▶ [Dataset entries]
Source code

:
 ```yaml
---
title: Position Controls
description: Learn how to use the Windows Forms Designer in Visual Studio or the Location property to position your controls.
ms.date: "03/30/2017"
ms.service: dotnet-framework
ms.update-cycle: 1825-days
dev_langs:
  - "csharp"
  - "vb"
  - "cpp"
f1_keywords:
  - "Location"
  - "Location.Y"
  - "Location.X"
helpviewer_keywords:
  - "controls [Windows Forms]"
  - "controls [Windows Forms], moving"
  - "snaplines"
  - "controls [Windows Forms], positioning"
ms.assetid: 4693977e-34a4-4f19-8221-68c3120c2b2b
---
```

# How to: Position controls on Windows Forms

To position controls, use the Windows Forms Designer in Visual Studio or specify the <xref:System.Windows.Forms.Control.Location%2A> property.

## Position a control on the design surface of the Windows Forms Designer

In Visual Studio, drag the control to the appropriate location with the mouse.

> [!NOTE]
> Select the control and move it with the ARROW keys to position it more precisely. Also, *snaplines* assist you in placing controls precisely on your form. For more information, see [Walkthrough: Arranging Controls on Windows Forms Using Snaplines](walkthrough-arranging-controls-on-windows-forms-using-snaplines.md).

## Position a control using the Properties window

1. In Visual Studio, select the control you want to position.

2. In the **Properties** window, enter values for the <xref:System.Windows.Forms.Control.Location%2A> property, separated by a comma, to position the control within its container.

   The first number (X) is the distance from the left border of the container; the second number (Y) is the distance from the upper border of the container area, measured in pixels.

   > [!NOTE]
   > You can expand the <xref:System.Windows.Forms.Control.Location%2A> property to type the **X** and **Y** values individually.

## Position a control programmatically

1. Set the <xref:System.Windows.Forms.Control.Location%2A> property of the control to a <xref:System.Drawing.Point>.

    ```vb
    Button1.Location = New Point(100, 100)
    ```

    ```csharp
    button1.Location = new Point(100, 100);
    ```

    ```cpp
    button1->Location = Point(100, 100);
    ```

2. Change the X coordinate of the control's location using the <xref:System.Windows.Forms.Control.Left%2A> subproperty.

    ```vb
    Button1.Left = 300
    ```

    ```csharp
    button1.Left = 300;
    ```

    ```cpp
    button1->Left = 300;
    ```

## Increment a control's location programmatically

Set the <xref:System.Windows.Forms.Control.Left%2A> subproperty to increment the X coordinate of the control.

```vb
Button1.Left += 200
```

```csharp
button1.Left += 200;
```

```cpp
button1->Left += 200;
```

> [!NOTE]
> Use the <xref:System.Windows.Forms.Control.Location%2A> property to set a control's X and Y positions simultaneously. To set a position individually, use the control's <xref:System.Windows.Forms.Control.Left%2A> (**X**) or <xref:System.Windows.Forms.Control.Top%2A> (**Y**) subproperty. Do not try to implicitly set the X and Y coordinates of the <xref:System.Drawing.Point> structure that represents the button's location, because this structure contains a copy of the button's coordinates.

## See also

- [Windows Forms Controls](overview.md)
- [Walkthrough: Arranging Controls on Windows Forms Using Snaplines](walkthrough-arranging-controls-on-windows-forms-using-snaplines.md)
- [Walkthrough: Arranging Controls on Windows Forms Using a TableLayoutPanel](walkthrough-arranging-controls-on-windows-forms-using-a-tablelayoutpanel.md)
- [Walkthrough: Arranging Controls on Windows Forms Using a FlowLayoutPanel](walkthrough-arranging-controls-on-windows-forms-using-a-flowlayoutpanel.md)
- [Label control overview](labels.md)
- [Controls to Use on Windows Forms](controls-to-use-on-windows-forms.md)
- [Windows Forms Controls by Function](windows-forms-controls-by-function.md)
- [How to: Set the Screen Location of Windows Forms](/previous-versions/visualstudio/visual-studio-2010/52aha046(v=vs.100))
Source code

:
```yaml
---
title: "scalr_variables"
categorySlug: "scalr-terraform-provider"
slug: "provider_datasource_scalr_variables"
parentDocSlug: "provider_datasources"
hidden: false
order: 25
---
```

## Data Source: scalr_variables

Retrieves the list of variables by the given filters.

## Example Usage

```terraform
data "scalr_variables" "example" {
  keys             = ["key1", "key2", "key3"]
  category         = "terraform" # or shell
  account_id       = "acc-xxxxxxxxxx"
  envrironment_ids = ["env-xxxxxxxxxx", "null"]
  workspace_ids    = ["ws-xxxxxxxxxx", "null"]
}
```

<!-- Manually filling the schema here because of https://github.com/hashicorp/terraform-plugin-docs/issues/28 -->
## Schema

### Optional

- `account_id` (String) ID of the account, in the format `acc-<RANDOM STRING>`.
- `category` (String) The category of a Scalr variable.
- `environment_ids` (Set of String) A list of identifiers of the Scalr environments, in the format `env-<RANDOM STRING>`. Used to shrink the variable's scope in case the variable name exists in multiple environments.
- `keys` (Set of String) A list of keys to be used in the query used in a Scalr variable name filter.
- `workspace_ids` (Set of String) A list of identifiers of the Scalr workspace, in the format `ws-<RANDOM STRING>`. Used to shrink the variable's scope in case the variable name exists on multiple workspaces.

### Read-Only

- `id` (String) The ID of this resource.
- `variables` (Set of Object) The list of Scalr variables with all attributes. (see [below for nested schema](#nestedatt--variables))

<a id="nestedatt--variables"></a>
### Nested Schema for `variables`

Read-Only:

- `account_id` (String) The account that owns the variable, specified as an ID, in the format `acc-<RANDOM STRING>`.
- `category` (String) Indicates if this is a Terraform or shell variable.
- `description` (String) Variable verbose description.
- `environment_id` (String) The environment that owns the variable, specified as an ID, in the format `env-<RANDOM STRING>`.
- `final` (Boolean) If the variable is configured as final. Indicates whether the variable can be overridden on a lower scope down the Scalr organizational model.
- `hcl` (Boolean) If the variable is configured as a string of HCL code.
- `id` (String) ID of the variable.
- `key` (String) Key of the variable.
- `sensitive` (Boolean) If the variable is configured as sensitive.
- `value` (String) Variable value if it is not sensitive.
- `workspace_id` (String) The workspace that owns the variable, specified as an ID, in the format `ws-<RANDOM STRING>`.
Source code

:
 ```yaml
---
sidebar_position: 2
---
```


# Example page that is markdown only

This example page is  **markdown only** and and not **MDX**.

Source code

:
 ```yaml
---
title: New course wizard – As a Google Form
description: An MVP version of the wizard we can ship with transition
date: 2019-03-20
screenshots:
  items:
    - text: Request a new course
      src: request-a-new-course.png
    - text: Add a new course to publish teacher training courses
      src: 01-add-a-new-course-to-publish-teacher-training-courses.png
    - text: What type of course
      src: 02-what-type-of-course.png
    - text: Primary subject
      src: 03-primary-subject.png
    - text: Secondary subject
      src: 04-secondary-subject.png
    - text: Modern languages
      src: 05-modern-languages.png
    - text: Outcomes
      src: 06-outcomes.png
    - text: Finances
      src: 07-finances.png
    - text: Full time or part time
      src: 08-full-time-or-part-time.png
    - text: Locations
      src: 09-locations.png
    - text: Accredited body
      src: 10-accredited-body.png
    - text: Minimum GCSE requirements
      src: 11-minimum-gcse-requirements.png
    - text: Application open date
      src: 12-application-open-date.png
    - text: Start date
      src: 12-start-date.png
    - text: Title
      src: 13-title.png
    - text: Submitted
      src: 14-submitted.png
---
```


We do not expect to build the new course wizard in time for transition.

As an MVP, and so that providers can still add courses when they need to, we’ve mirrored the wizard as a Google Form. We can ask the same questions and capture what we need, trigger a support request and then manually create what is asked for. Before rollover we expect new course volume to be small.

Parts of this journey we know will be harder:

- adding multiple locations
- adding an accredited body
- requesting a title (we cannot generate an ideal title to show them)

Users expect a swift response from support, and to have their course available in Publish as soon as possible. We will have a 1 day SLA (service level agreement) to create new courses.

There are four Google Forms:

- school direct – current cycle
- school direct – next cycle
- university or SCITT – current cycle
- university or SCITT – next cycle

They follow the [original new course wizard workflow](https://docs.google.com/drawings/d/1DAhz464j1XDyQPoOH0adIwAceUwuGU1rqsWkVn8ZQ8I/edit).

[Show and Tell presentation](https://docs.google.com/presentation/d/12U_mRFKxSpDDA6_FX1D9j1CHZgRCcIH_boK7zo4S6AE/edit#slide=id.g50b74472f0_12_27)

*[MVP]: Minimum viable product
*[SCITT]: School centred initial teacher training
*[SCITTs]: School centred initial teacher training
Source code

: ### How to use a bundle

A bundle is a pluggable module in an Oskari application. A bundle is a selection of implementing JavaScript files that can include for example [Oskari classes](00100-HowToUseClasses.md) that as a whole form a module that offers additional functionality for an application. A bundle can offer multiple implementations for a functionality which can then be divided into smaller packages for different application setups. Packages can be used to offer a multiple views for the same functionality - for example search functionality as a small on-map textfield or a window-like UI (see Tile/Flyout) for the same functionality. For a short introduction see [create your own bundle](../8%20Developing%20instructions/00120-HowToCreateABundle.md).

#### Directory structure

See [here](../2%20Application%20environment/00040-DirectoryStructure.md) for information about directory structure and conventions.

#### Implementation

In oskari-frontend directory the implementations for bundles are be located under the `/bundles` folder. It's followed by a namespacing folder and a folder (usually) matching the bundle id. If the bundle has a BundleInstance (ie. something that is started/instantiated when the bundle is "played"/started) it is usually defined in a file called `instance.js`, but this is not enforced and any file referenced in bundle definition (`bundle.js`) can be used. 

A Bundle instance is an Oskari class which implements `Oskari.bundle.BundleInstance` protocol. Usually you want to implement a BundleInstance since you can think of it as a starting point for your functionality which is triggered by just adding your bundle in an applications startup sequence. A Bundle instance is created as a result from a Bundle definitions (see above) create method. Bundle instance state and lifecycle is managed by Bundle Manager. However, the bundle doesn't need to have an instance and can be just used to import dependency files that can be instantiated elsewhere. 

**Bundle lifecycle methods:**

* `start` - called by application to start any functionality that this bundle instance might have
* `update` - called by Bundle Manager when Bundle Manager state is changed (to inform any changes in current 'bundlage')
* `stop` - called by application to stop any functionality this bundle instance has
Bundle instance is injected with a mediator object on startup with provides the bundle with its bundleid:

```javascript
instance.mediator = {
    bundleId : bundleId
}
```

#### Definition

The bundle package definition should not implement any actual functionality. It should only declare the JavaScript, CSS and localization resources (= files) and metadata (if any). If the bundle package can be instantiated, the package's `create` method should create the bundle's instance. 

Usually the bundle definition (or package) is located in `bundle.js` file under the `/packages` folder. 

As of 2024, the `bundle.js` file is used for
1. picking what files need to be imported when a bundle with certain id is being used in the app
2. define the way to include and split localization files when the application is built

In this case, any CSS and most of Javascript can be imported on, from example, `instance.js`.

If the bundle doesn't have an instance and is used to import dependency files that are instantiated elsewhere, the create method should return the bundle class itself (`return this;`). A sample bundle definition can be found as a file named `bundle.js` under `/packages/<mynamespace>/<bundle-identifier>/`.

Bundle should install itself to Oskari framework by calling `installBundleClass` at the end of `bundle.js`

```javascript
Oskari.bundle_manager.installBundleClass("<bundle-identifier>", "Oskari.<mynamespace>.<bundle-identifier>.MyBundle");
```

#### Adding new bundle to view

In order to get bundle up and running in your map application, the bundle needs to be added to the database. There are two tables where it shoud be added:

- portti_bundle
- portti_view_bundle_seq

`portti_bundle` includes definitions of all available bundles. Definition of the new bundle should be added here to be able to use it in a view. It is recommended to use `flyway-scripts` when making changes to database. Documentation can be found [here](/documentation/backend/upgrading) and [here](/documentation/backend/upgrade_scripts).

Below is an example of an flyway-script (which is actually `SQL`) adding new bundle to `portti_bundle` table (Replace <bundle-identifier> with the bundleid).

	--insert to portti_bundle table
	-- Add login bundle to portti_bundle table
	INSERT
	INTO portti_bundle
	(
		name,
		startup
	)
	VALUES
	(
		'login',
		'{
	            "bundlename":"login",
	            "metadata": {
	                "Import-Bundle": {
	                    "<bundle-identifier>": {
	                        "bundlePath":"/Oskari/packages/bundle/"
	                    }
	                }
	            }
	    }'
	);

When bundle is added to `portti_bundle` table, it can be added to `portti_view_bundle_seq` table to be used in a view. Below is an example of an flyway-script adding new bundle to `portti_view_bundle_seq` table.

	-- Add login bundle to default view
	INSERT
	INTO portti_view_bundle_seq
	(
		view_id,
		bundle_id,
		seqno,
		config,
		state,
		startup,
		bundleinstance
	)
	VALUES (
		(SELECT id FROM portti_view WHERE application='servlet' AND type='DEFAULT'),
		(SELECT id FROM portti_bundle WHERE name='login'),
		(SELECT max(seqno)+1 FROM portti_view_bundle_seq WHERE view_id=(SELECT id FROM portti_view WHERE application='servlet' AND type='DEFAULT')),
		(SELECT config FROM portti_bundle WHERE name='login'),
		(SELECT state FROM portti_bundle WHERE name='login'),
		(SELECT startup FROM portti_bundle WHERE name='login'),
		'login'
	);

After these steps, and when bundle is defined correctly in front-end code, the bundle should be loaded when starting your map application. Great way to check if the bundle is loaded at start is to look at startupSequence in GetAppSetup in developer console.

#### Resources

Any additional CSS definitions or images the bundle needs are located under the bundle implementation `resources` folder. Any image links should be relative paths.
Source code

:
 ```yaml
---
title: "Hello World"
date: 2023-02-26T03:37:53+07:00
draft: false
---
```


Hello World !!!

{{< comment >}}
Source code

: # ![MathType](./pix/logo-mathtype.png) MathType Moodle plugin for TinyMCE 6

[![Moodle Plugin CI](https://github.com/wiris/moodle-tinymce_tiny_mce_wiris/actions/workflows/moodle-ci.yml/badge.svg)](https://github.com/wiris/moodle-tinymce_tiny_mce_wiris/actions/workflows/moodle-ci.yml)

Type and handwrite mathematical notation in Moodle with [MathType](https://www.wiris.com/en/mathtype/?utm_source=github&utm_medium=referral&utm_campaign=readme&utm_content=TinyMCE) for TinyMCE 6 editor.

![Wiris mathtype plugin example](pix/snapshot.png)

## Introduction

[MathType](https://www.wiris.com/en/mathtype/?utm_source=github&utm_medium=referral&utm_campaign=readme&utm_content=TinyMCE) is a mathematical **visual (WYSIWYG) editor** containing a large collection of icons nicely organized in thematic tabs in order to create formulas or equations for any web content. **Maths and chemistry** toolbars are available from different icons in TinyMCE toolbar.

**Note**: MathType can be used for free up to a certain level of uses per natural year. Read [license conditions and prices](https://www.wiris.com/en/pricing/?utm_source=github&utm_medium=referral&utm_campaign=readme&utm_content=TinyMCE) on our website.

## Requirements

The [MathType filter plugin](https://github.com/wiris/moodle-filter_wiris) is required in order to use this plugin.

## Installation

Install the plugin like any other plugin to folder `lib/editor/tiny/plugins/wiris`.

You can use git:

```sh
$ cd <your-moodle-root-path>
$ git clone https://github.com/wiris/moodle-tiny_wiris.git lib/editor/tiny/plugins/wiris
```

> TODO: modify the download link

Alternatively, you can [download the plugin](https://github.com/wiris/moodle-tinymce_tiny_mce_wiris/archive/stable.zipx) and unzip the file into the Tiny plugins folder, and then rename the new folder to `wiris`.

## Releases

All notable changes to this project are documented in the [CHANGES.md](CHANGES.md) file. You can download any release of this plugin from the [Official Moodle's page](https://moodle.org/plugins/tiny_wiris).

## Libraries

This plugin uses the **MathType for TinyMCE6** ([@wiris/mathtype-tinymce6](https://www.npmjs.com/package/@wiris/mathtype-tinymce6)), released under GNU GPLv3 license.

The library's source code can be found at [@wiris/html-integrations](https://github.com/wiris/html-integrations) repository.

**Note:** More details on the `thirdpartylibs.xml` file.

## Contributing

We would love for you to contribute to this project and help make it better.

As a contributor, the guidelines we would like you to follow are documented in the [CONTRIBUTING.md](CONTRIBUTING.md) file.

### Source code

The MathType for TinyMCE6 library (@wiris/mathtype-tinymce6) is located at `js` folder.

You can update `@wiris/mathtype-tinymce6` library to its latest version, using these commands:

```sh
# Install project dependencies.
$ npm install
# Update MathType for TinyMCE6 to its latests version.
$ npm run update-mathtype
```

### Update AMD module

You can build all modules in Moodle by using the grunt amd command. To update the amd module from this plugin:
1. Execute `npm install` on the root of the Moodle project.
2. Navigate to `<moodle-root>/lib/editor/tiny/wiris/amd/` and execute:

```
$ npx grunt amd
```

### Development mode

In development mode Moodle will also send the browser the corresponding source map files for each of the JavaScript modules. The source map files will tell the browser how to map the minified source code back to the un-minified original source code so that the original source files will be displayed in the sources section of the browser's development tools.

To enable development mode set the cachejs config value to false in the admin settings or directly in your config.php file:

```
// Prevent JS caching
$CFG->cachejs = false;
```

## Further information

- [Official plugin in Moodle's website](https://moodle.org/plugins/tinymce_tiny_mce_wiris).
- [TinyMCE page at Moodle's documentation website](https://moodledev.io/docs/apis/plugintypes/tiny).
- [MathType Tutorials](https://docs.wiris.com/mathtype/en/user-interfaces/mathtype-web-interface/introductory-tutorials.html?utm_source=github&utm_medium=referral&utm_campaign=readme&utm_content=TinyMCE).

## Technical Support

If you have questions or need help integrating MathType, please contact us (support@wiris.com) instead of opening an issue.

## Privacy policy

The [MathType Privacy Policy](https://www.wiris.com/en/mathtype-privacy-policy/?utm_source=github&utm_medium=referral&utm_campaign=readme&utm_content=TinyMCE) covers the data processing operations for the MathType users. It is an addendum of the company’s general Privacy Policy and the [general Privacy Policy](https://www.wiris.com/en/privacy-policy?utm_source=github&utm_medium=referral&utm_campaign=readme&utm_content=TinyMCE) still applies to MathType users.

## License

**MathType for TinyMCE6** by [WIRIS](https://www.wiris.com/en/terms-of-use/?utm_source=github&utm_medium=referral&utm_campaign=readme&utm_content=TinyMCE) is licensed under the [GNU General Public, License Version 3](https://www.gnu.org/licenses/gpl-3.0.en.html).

▶ [Try it] Out of the material above, output word for word the line with "(SELECT startup FROM", the line with "Any additional CSS", and all lines between them, with nothing else.

▶ [Response to this exercise]
		(SELECT startup FROM portti_bundle WHERE name='login'),
		'login'
	);

After these steps, and when bundle is defined correctly in front-end code, the bundle should be loaded when starting your map application. Great way to check if the bundle is loaded at start is to look at startupSequence in GetAppSetup in developer console.

#### Resources

Any additional CSS definitions or images the bundle needs are located under the bundle implementation `resources` folder. Any image links should be relative paths.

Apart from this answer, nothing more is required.